# What to work on
Everything in the records except the pictures must be copied out exactly.

▼▼▼

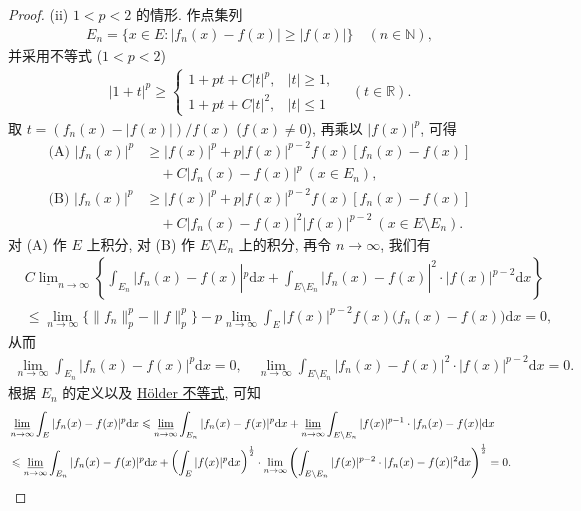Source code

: \documentclass[../../main.tex]{subfiles}%
\begin{document}
\begin{proof}
(ii) $1<p<2$ 的情形. 作点集列
\begin{align*}
E_n=\{x\in E:|f_n(x)-f(x)|\geqslant|f(x)|\}\quad (n\in\mathbb{N}),
\end{align*}
并采用不等式 ($1<p<2$)
\begin{align}
|1+t|^p\geqslant
\begin{cases}
1+pt+C|t|^p, & |t|\geqslant 1, \\
1+pt+C|t|^2, & |t|\leqslant 1
\end{cases}
\quad (t\in\mathbb{R}). \label{eq:radon2}
\end{align}
取 $t=(f_n(x)-|f(x)|)/f(x)$ ($f(x)\neq 0$), 再乘以 $|f(x)|^p$, 可得
\begin{align*}
\text{(A) } |f_n(x)|^p &\geqslant |f(x)|^p + p|f(x)|^{p-2}f(x)[f_n(x)-f(x)] \\
&\quad + C|f_n(x)-f(x)|^p\ (x\in E_n), \\
\text{(B) } |f_n(x)|^p &\geqslant |f(x)|^p + p|f(x)|^{p-2}f(x)[f_n(x)-f(x)] \\
&\quad + C|f_n(x)-f(x)|^2|f(x)|^{p-2}\ (x\in E\setminus E_n).
\end{align*}
对 (A) 作 $E$ 上积分, 对 (B) 作 $E\setminus E_n$ 上的积分, 再令 $n\to\infty$, 我们有
\begin{align*}
&C\underline{\lim }_{n\rightarrow \infty}\left\{ \int_{E_n}{|f_n(x)}-f(x)|^p\mathrm{d}x+\int_{E\setminus E_n}{|f_n(x)}-f(x)|^2\cdot |f(x)|^{p-2}\mathrm{d}x \right\} 
\\
&\leqslant \lim_{n\rightarrow \infty} \{\parallel f_n\parallel _{p}^{p}-\parallel f\parallel _{p}^{p}\}-p\lim_{n\rightarrow \infty} \int_E{|f(x)|^{p-2}f(x)(f_n(x)}-f(x))\mathrm{d}x=0,
\end{align*}
从而
\begin{align*}
\lim_{n\to\infty}\int_{E_n}|f_n(x)-f(x)|^p\mathrm{d}x=0, \quad
\lim_{n\to\infty}\int_{E\setminus E_n}|f_n(x)-f(x)|^2\cdot|f(x)|^{p-2}\mathrm{d}x=0.
\end{align*}
根据 $E_n$ 的定义以及 \hyperref[theorem:实变函数--Hölder不等式]{Hölder 不等式}, 可知
\begin{align*}
&\varliminf_{n\to\infty}\int_E |f_n(x)-f(x)|^p\mathrm{d}x
\leqslant \varliminf_{n\to\infty}\int_{E_n}|f_n(x)-f(x)|^p\mathrm{d}x + \varliminf_{n\to\infty}\int_{E\setminus E_n}|f(x)|^{p-1}\cdot|f_n(x)-f(x)|\mathrm{d}x \\
&\leqslant \varliminf_{n\to\infty}\int_{E_n}|f_n(x)-f(x)|^p\mathrm{d}x + \left(\int_E |f(x)|^p\mathrm{d}x\right)^{\frac{1}{2}}\cdot\lim_{n\to\infty}\left(\int_{E\setminus E_n}|f(x)|^{p-2}\cdot|f_n(x)-f(x)|^2\mathrm{d}x\right)^{\frac{1}{2}}=0.
\end{align*}

\end{proof}
\end{document}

▲▲▲

# Task solution
Source code

: \documentclass[../../main.tex]{subfiles}%
\begin{document}
\begin{proof}
(ii) $1<p<2$ 的情形. 作点集列
\begin{align*}
E_n=\{x\in E:|f_n(x)-f(x)|\geqslant|f(x)|\}\quad (n\in\mathbb{N}),
\end{align*}
并采用不等式 ($1<p<2$)
\begin{align}
|1+t|^p\geqslant
\begin{cases}
1+pt+C|t|^p, & |t|\geqslant 1, \\
1+pt+C|t|^2, & |t|\leqslant 1
\end{cases}
\quad (t\in\mathbb{R}). \label{eq:radon2}
\end{align}
取 $t=(f_n(x)-|f(x)|)/f(x)$ ($f(x)\neq 0$), 再乘以 $|f(x)|^p$, 可得
\begin{align*}
\text{(A) } |f_n(x)|^p &\geqslant |f(x)|^p + p|f(x)|^{p-2}f(x)[f_n(x)-f(x)] \\
&\quad + C|f_n(x)-f(x)|^p\ (x\in E_n), \\
\text{(B) } |f_n(x)|^p &\geqslant |f(x)|^p + p|f(x)|^{p-2}f(x)[f_n(x)-f(x)] \\
&\quad + C|f_n(x)-f(x)|^2|f(x)|^{p-2}\ (x\in E\setminus E_n).
\end{align*}
对 (A) 作 $E$ 上积分, 对 (B) 作 $E\setminus E_n$ 上的积分, 再令 $n\to\infty$, 我们有
\begin{align*}
&C\underline{\lim }_{n\rightarrow \infty}\left\{ \int_{E_n}{|f_n(x)}-f(x)|^p\mathrm{d}x+\int_{E\setminus E_n}{|f_n(x)}-f(x)|^2\cdot |f(x)|^{p-2}\mathrm{d}x \right\} 
\\
&\leqslant \lim_{n\rightarrow \infty} \{\parallel f_n\parallel _{p}^{p}-\parallel f\parallel _{p}^{p}\}-p\lim_{n\rightarrow \infty} \int_E{|f(x)|^{p-2}f(x)(f_n(x)}-f(x))\mathrm{d}x=0,
\end{align*}
从而
\begin{align*}
\lim_{n\to\infty}\int_{E_n}|f_n(x)-f(x)|^p\mathrm{d}x=0, \quad
\lim_{n\to\infty}\int_{E\setminus E_n}|f_n(x)-f(x)|^2\cdot|f(x)|^{p-2}\mathrm{d}x=0.
\end{align*}
根据 $E_n$ 的定义以及 \hyperref[theorem:实变函数--Hölder不等式]{Hölder 不等式}, 可知
\begin{align*}
&\varliminf_{n\to\infty}\int_E |f_n(x)-f(x)|^p\mathrm{d}x
\leqslant \varliminf_{n\to\infty}\int_{E_n}|f_n(x)-f(x)|^p\mathrm{d}x + \varliminf_{n\to\infty}\int_{E\setminus E_n}|f(x)|^{p-1}\cdot|f_n(x)-f(x)|\mathrm{d}x \\
&\leqslant \varliminf_{n\to\infty}\int_{E_n}|f_n(x)-f(x)|^p\mathrm{d}x + \left(\int_E |f(x)|^p\mathrm{d}x\right)^{\frac{1}{2}}\cdot\lim_{n\to\infty}\left(\int_{E\setminus E_n}|f(x)|^{p-2}\cdot|f_n(x)-f(x)|^2\mathrm{d}x\right)^{\frac{1}{2}}=0.
\end{align*}

\end{proof}
\end{document}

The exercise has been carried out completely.